[To do]:
The response should reproduce exactly the lines from the top of the listing below through the one that contains "- Support for", and nothing else; pictures do not belong in it.

[Data listing]:
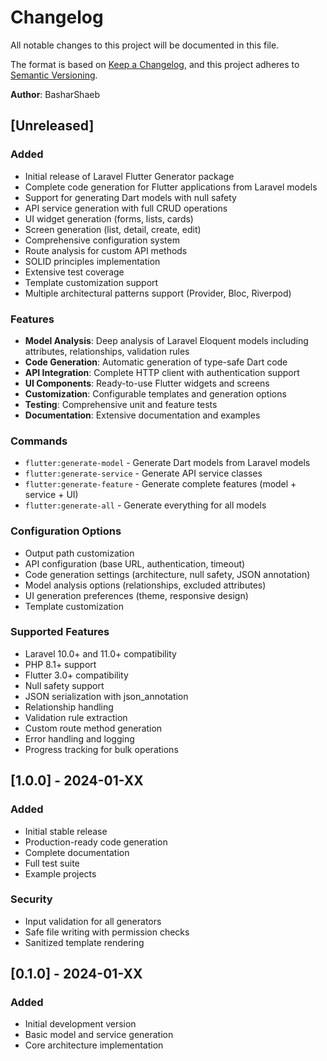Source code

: # Changelog

All notable changes to this project will be documented in this file.

The format is based on [Keep a Changelog](https://keepachangelog.com/en/1.0.0/),
and this project adheres to [Semantic Versioning](https://semver.org/spec/v2.0.0.html).

**Author**: BasharShaeb

## [Unreleased]

### Added
- Initial release of Laravel Flutter Generator package
- Complete code generation for Flutter applications from Laravel models
- Support for generating Dart models with null safety
- API service generation with full CRUD operations
- UI widget generation (forms, lists, cards)
- Screen generation (list, detail, create, edit)
- Comprehensive configuration system
- Route analysis for custom API methods
- SOLID principles implementation
- Extensive test coverage
- Template customization support
- Multiple architectural patterns support (Provider, Bloc, Riverpod)

### Features
- **Model Analysis**: Deep analysis of Laravel Eloquent models including attributes, relationships, validation rules
- **Code Generation**: Automatic generation of type-safe Dart code
- **API Integration**: Complete HTTP client with authentication support
- **UI Components**: Ready-to-use Flutter widgets and screens
- **Customization**: Configurable templates and generation options
- **Testing**: Comprehensive unit and feature tests
- **Documentation**: Extensive documentation and examples

### Commands
- `flutter:generate-model` - Generate Dart models from Laravel models
- `flutter:generate-service` - Generate API service classes
- `flutter:generate-feature` - Generate complete features (model + service + UI)
- `flutter:generate-all` - Generate everything for all models

### Configuration Options
- Output path customization
- API configuration (base URL, authentication, timeout)
- Code generation settings (architecture, null safety, JSON annotation)
- Model analysis options (relationships, excluded attributes)
- UI generation preferences (theme, responsive design)
- Template customization

### Supported Features
- Laravel 10.0+ and 11.0+ compatibility
- PHP 8.1+ support
- Flutter 3.0+ compatibility
- Null safety support
- JSON serialization with json_annotation
- Relationship handling
- Validation rule extraction
- Custom route method generation
- Error handling and logging
- Progress tracking for bulk operations

## [1.0.0] - 2024-01-XX

### Added
- Initial stable release
- Production-ready code generation
- Complete documentation
- Full test suite
- Example projects

### Security
- Input validation for all generators
- Safe file writing with permission checks
- Sanitized template rendering

## [0.1.0] - 2024-01-XX

### Added
- Initial development version
- Basic model and service generation
- Core architecture implementation

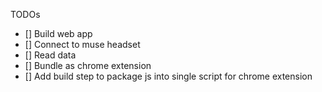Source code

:TODOs


- [] Build web app
- [] Connect to muse headset
- [] Read data
- [] Bundle as chrome extension
- [] Add build step to package js into single script for chrome extension
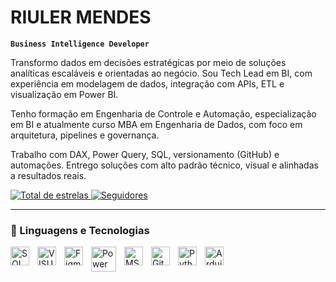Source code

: # RIULER MENDES

**`Business Intelligence Developer`**

Transformo dados em decisões estratégicas por meio de soluções analíticas escaláveis e orientadas ao negócio. Sou Tech Lead em BI, com experiência em modelagem de dados, integração com APIs, ETL e visualização em Power BI.

Tenho formação em Engenharia de Controle e Automação, especialização em BI e atualmente curso MBA em Engenharia de Dados, com foco em arquitetura, pipelines e governança.

Trabalho com DAX, Power Query, SQL, versionamento (GitHub) e automações. Entrego soluções com alto padrão técnico, visual e alinhadas a resultados reais.

<p align="left">
    <a href="https://github.com/riulermendes?tab=repositories&sort=stargazers">
        <img 
            alt="Total de estrelas" 
            title="Total de estrelas GitHub" 
            src="https://custom-icon-badges.demolab.com/github/stars/Larissakich?color=55960c&style=for-the-badge&labelColor=488207&logo=star&label=estrelas"
        />
    </a>
    <a href="https://github.com/riulermendes?tab=followers">
        <img 
            alt="Seguidores" 
            title="Me siga no GitHub" 
            src="https://custom-icon-badges.demolab.com/github/followers/Larissakich?color=236ad3&labelColor=1155ba&style=for-the-badge&logo=github&label=Seguidores&logoColor=white"
        />
    </a>
</p>

---

### 🤖 Linguagens e Tecnologias

<img 
    align="left" 
    alt="SQL SERVER"
    title="SQL" 
    width="30px" 
    style="padding-right: 10px;" 
    src="https://cdn.jsdelivr.net/gh/devicons/devicon@latest/icons/microsoftsqlserver/microsoftsqlserver-original-wordmark.svg"
/>
<img 
    align="left" 
    alt="VISUAL BASIC" 
    title="VISUAL BASIC"
    width="30px" 
    style="padding-right: 10px;" 
    src="https://cdn.jsdelivr.net/gh/devicons/devicon@latest/icons/visualbasic/visualbasic-original.svg" 
/>
<img 
    align="left" 
    alt="Figma" 
    title="Figma"
    width="30px" 
    style="padding-right: 10px;" 
    src="https://cdn.jsdelivr.net/gh/devicons/devicon@latest/icons/figma/figma-original.svg" 
/>
<img 
    align="left" 
    alt="Power Bi"
    title="Power Bi" 
    width="40px" 
    style="padding-right: 10px;" 
    src="https://img.icons8.com/color/48/power-bi.png" alt="power-bi"
/>
<img 
    align="left" 
    alt="MS Access"
    title="MS Access" 
    width="30px" 
    style="padding-right: 10px;" 
    src="https://img.icons8.com/color/48/ms-access.png" alt="ms-access"
/>
<img 
    align="left" 
    alt="Git" 
    title="Git"
    width="30px" 
    style="padding-right: 10px;" 
    src="https://cdn.jsdelivr.net/gh/devicons/devicon@latest/icons/git/git-original.svg" 
/>
<img 
    align="left" 
    alt="Python" 
    title="Python"
    width="30px" 
    style="padding-right: 10px;" 
    src="https://cdn.jsdelivr.net/gh/devicons/devicon@latest/icons/python/python-original.svg" 
/>
<img 
    align="left" 
    alt="Arduino" 
    title="Arduino"
    width="30px" 
    style="padding-right: 10px;" 
    src="https://cdn.jsdelivr.net/gh/devicons/devicon@latest/icons/arduino/arduino-original.svg"
/>

<br/>
<br/>
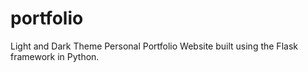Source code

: # portfolio
Light and Dark Theme Personal Portfolio Website built using the Flask framework in Python.
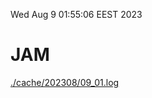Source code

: Wed Aug  9 01:55:06 EEST 2023
# JAM
<a href='./cache/202308/09_01.log'>./cache/202308/09_01.log</a>
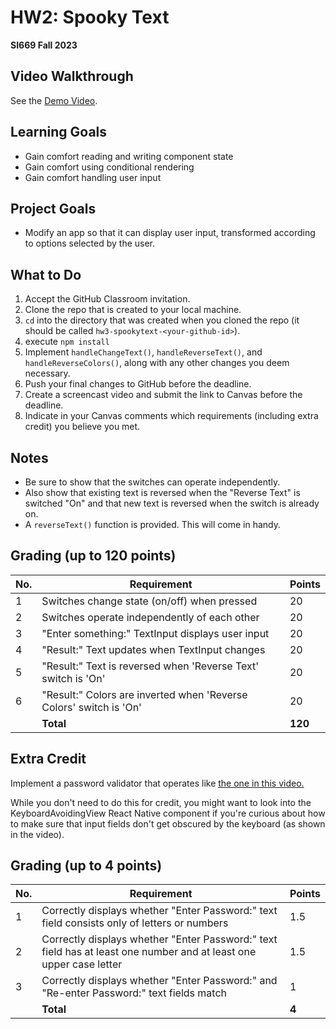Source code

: # HW2: Spooky Text
**SI669 Fall 2023**

## Video Walkthrough 
See the [Demo Video](https://www.loom.com/share/ab569fb0124a44eaa2aee2c5a64645db).

## Learning Goals
* Gain comfort reading and writing component state
* Gain comfort using conditional rendering
* Gain comfort handling user input

## Project Goals
* Modify an app so that it can display user input, transformed according to options selected by the user.

## What to Do
1. Accept the GitHub Classroom invitation.
2. Clone the repo that is created to your local machine.
3. `cd` into the directory that was created when you cloned the repo (it should be called `hw3-spookytext-<your-github-id>`).
4. execute `npm install`
5. Implement `handleChangeText()`, `handleReverseText()`, and `handleReverseColors()`, along with any other changes you deem necessary.
6. Push your final changes to GitHub before the deadline.
7. Create a screencast video and submit the link to Canvas before the deadline.
8. Indicate in your Canvas comments which requirements (including extra credit) you believe you met.

## Notes
* Be sure to show that the switches can operate independently. 
* Also show that existing text is reversed when the "Reverse Text" is switched "On" and that new text is reversed when the switch is already on.
* A `reverseText()` function is provided. This will come in handy.

## Grading (up to 120 points)
| No. | Requirement  | Points |
| --- | ------------- | ------------- |
| 1 | Switches change state (on/off) when pressed | 20  |
| 2 | Switches operate independently of each other | 20 |
| 3 | "Enter something:" TextInput displays user input | 20 |
| 4 | "Result:" Text updates when TextInput changes | 20 |
| 5 | "Result:" Text is reversed when 'Reverse Text' switch is 'On' | 20 |
| 6 | "Result:" Colors are inverted when 'Reverse Colors' switch is 'On' | 20 |
|   | **Total** | **120**

## Extra Credit

Implement a password validator that operates like [the one in this video.](https://youtube.com/shorts/j7UKcnFd1E8)

While you don't need to do this for credit, you might want to look into the KeyboardAvoidingView React Native component if you're curious about how to make sure that input fields don't get obscured by the keyboard (as shown in the video).

## Grading (up to 4 points)
| No. | Requirement  | Points |
| --- | ------------- | ------------- |
| 1 | Correctly displays whether "Enter Password:" text field consists only of letters or numbers | 1.5 |
| 2 | Correctly displays whether "Enter Password:" text field has at least one number and at least one upper case letter | 1.5 |
| 3 | Correctly displays whether "Enter Password:" and "Re-enter Password:" text fields match | 1  |
|   | **Total** | **4**
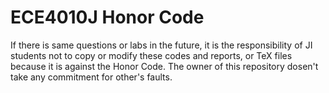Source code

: # ECE4010J Honor Code
If there is same questions or labs in the future, it is the responsibility of JI students not to copy or modify these codes and reports, or TeX files because it is against the Honor Code. The owner of this repository dosen't take any commitment for other's faults.
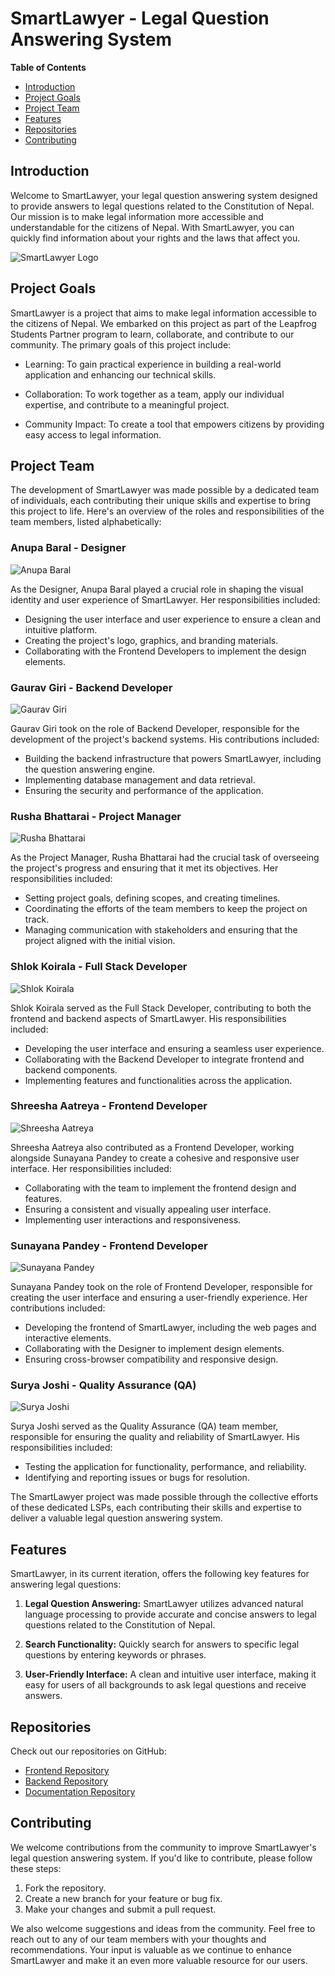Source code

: # SmartLawyer - Legal Question Answering System

**Table of Contents**
- [Introduction](#introduction)
- [Project Goals](#project-goals)
- [Project Team](#project-team)
- [Features](#features)
- [Repositories](#repositories)
- [Contributing](#contributing)


## Introduction

Welcome to SmartLawyer, your legal question answering system designed to provide answers to legal questions related to the Constitution of Nepal. Our mission is to make legal information more accessible and understandable for the citizens of Nepal. With SmartLawyer, you can quickly find information about your rights and the laws that affect you.

![SmartLawyer Logo](https://logo.png)

## Project Goals

SmartLawyer is a project that aims to make legal information accessible to the citizens of Nepal. We embarked on this project as part of the Leapfrog Students Partner program to learn, collaborate, and contribute to our community. The primary goals of this project include:

- Learning: To gain practical experience in building a real-world application and enhancing our technical skills.

- Collaboration: To work together as a team, apply our individual expertise, and contribute to a meaningful project.

- Community Impact: To create a tool that empowers citizens by providing easy access to legal information.

## Project Team

The development of SmartLawyer was made possible by a dedicated team of individuals, each contributing their unique skills and expertise to bring this project to life. Here's an overview of the roles and responsibilities of the team members, listed alphabetically:

### Anupa Baral - Designer
![Anupa Baral](https:/anupa_baral.jpg)

As the Designer, Anupa Baral played a crucial role in shaping the visual identity and user experience of SmartLawyer. Her responsibilities included:
- Designing the user interface and user experience to ensure a clean and intuitive platform.
- Creating the project's logo, graphics, and branding materials.
- Collaborating with the Frontend Developers to implement the design elements.

### Gaurav Giri - Backend Developer
![Gaurav Giri](https:/gaurav_giri.jpg)

Gaurav Giri took on the role of Backend Developer, responsible for the development of the project's backend systems. His contributions included:
- Building the backend infrastructure that powers SmartLawyer, including the question answering engine.
- Implementing database management and data retrieval.
- Ensuring the security and performance of the application.

### Rusha Bhattarai - Project Manager
![Rusha Bhattarai](https:/rusha_bhattarai.jpg)

As the Project Manager, Rusha Bhattarai had the crucial task of overseeing the project's progress and ensuring that it met its objectives. Her responsibilities included:
- Setting project goals, defining scopes, and creating timelines.
- Coordinating the efforts of the team members to keep the project on track.
- Managing communication with stakeholders and ensuring that the project aligned with the initial vision.

### Shlok Koirala - Full Stack Developer
![Shlok Koirala](https:/shlok_koirala.jpg)

Shlok Koirala served as the Full Stack Developer, contributing to both the frontend and backend aspects of SmartLawyer. His responsibilities included:
- Developing the user interface and ensuring a seamless user experience.
- Collaborating with the Backend Developer to integrate frontend and backend components.
- Implementing features and functionalities across the application.

### Shreesha Aatreya - Frontend Developer
![Shreesha Aatreya](https:/shreesha_aatreya.jpg)

Shreesha Aatreya also contributed as a Frontend Developer, working alongside Sunayana Pandey to create a cohesive and responsive user interface. Her responsibilities included:
- Collaborating with the team to implement the frontend design and features.
- Ensuring a consistent and visually appealing user interface.
- Implementing user interactions and responsiveness.

### Sunayana Pandey - Frontend Developer
![Sunayana Pandey](https:/sunayana_pandey.jpg)

Sunayana Pandey took on the role of Frontend Developer, responsible for creating the user interface and ensuring a user-friendly experience. Her contributions included:
- Developing the frontend of SmartLawyer, including the web pages and interactive elements.
- Collaborating with the Designer to implement design elements.
- Ensuring cross-browser compatibility and responsive design.

### Surya Joshi - Quality Assurance (QA)
![Surya Joshi](https:/surya_joshi.jpg)

Surya Joshi served as the Quality Assurance (QA) team member, responsible for ensuring the quality and reliability of SmartLawyer. His responsibilities included:
- Testing the application for functionality, performance, and reliability.
- Identifying and reporting issues or bugs for resolution.

The SmartLawyer project was made possible through the collective efforts of these dedicated LSPs, each contributing their skills and expertise to deliver a valuable legal question answering system.

## Features

SmartLawyer, in its current iteration, offers the following key features for answering legal questions:

1. **Legal Question Answering:** SmartLawyer utilizes advanced natural language processing to provide accurate and concise answers to legal questions related to the Constitution of Nepal.

2. **Search Functionality:** Quickly search for answers to specific legal questions by entering keywords or phrases.

3. **User-Friendly Interface:** A clean and intuitive user interface, making it easy for users of all backgrounds to ask legal questions and receive answers.


## Repositories

Check out our repositories on GitHub:

- [Frontend Repository](https://github.com/Digital-sambhidhan-leapfrog-project/digital-sambhidhan-frontend)
- [Backend Repository](https://github.com/Digital-sambhidhan-leapfrog-project/digital-sambhidhan-backend)
- [Documentation Repository](https://github.com/Digital-sambhidhan-leapfrog-project/digital-sambhidhan-documentation)



## Contributing

We welcome contributions from the community to improve SmartLawyer's legal question answering system. If you'd like to contribute, please follow these steps:

1. Fork the repository.
2. Create a new branch for your feature or bug fix.
3. Make your changes and submit a pull request.

We also welcome suggestions and ideas from the community. Feel free to reach out to any of our team members with your thoughts and recommendations. Your input is valuable as we continue to enhance SmartLawyer and make it an even more valuable resource for our users.




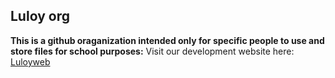 ## Luloy org

**This is a github oraganization intended only for specific people to use and store files for school purposes:**
Visit our development website here: [Luloyweb](https://luloy.netlify.app)
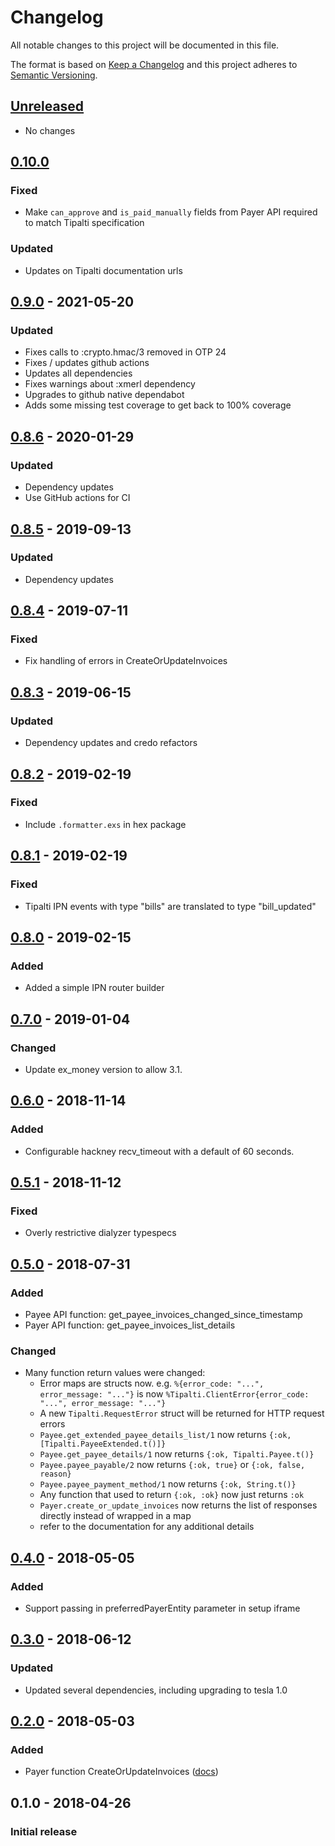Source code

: # Changelog

All notable changes to this project will be documented in this file.

The format is based on [Keep a Changelog](http://keepachangelog.com/en/1.0.0/)
and this project adheres to [Semantic Versioning](http://semver.org/spec/v2.0.0.html).

## [Unreleased][]

- No changes

## [0.10.0][]

### Fixed

- Make `can_approve` and `is_paid_manually` fields from Payer API required to match Tipalti specification

### Updated

- Updates on Tipalti documentation urls
## [0.9.0][] - 2021-05-20

### Updated

-   Fixes calls to :crypto.hmac/3 removed in OTP 24
-   Fixes / updates github actions
-   Updates all dependencies
-   Fixes warnings about :xmerl dependency
-   Upgrades to github native dependabot
-   Adds some missing test coverage to get back to 100% coverage

## [0.8.6][] - 2020-01-29

### Updated

-   Dependency updates
-   Use GitHub actions for CI

## [0.8.5][] - 2019-09-13

### Updated

-   Dependency updates

## [0.8.4][] - 2019-07-11

### Fixed

-   Fix handling of errors in CreateOrUpdateInvoices

## [0.8.3][] - 2019-06-15

### Updated

-   Dependency updates and credo refactors

## [0.8.2][] - 2019-02-19

### Fixed

-   Include `.formatter.exs` in hex package

## [0.8.1][] - 2019-02-19

### Fixed

-   Tipalti IPN events with type "bills" are translated to type "bill_updated"

## [0.8.0][] - 2019-02-15

### Added

-   Added a simple IPN router builder

## [0.7.0][] - 2019-01-04

### Changed

-   Update ex_money version to allow 3.1.

## [0.6.0][] - 2018-11-14

### Added

-   Configurable hackney recv_timeout with a default of 60 seconds.

## [0.5.1][] - 2018-11-12

### Fixed

-   Overly restrictive dialyzer typespecs

## [0.5.0][] - 2018-07-31

### Added

-   Payee API function: get_payee_invoices_changed_since_timestamp
-   Payer API function: get_payee_invoices_list_details

### Changed

-   Many function return values were changed:
    -   Error maps are structs now. e.g. `%{error_code: "...", error_message: "..."}` is now `%Tipalti.ClientError{error_code: "...", error_message: "..."}`
    -   A new `Tipalti.RequestError` struct will be returned for HTTP request errors
    -   `Payee.get_extended_payee_details_list/1` now returns `{:ok, [Tipalti.PayeeExtended.t()]}`
    -   `Payee.get_payee_details/1` now returns `{:ok, Tipalti.Payee.t()}`
    -   `Payee.payee_payable/2` now returns `{:ok, true}` or `{:ok, false, reason}`
    -   `Payee.payee_payment_method/1` now returns `{:ok, String.t()}`
    -   Any function that used to return `{:ok, :ok}` now just returns `:ok`
    -   `Payer.create_or_update_invoices` now returns the list of responses directly instead of wrapped in a map
    -   refer to the documentation for any additional details

## [0.4.0][] - 2018-05-05

### Added

-   Support passing in preferredPayerEntity parameter in setup iframe

## [0.3.0][] - 2018-06-12

### Updated

-   Updated several dependencies, including upgrading to tesla 1.0

## [0.2.0][] - 2018-05-03

### Added

-   Payer function CreateOrUpdateInvoices ([docs](https://hexdocs.pm/tipalti/Tipalti.API.Payer.html#create_or_update_invoices/0))

## 0.1.0 - 2018-04-26

### Initial release

[Unreleased]: https://github.com/peek-travel/tipalti-elixir/compare/0.10.0...HEAD

[0.10.0]: https://github.com/peek-travel/tipalti-elixir/compare/0.9.0...0.10.0

[0.9.0]: https://github.com/peek-travel/tipalti-elixir/compare/0.8.6...0.9.0

[0.8.6]: https://github.com/peek-travel/tipalti-elixir/compare/0.8.5...0.8.6

[0.8.5]: https://github.com/peek-travel/tipalti-elixir/compare/0.8.4...0.8.5

[0.8.4]: https://github.com/peek-travel/tipalti-elixir/compare/0.8.3...0.8.4

[0.8.3]: https://github.com/peek-travel/tipalti-elixir/compare/0.8.2...0.8.3

[0.8.2]: https://github.com/peek-travel/tipalti-elixir/compare/0.8.1...0.8.2

[0.8.1]: https://github.com/peek-travel/tipalti-elixir/compare/0.8.0...0.8.1

[0.8.0]: https://github.com/peek-travel/tipalti-elixir/compare/0.7.0...0.8.0

[0.7.0]: https://github.com/peek-travel/tipalti-elixir/compare/0.6.0...0.7.0

[0.6.0]: https://github.com/peek-travel/tipalti-elixir/compare/0.5.1...0.6.0

[0.5.1]: https://github.com/peek-travel/tipalti-elixir/compare/0.5.0...0.5.1

[0.5.0]: https://github.com/peek-travel/tipalti-elixir/compare/0.4.0...0.5.0

[0.4.0]: https://github.com/peek-travel/tipalti-elixir/compare/0.3.0...0.4.0

[0.3.0]: https://github.com/peek-travel/tipalti-elixir/compare/0.2.0...0.3.0

[0.2.0]: https://github.com/peek-travel/tipalti-elixir/compare/0.1.0...0.2.0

[Result of this exercise]:
Source code

: # Changelog

All notable changes to this project will be documented in this file.

The format is based on [Keep a Changelog](https://keepachangelog.com/en/1.0.0/),
and this project adheres to [Semantic Versioning](https://semver.org/spec/v2.0.0.html).

**Author**: BasharShaeb

## [Unreleased]

### Added
- Initial release of Laravel Flutter Generator package
- Complete code generation for Flutter applications from Laravel models
- Support for generating Dart models with null safety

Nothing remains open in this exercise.